ASSIGNMENT: Copy word for word, and only, the lines below from the one with "<p>البريد الإلكتروني: [البريد" through the last.

Source records
/---
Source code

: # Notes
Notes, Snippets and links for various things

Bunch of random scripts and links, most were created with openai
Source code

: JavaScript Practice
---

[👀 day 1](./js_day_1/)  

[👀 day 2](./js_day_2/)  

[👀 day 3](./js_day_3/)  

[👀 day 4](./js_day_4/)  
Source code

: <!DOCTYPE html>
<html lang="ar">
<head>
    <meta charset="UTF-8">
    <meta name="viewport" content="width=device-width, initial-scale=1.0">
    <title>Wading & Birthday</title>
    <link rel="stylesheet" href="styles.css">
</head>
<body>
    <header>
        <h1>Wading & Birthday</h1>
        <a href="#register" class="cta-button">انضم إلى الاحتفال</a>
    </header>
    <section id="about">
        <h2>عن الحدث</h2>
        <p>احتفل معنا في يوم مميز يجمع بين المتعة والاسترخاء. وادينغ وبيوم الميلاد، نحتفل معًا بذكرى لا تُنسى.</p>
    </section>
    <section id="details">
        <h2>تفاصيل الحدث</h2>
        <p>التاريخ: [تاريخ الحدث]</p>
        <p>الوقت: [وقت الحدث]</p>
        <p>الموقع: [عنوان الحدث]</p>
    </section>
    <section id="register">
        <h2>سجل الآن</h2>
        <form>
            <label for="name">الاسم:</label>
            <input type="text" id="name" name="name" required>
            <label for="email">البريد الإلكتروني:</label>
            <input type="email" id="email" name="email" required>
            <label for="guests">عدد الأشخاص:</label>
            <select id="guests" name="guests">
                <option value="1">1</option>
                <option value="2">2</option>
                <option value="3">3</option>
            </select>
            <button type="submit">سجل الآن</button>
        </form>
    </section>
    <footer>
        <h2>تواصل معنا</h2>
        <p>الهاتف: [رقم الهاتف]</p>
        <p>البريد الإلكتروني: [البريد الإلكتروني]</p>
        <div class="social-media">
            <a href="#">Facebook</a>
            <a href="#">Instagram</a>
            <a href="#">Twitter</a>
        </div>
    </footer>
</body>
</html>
\---
SOLUTION FOR THIS PROBLEM:
        <p>البريد الإلكتروني: [البريد الإلكتروني]</p>
        <div class="social-media">
            <a href="#">Facebook</a>
            <a href="#">Instagram</a>
            <a href="#">Twitter</a>
        </div>
    </footer>
</body>
</html>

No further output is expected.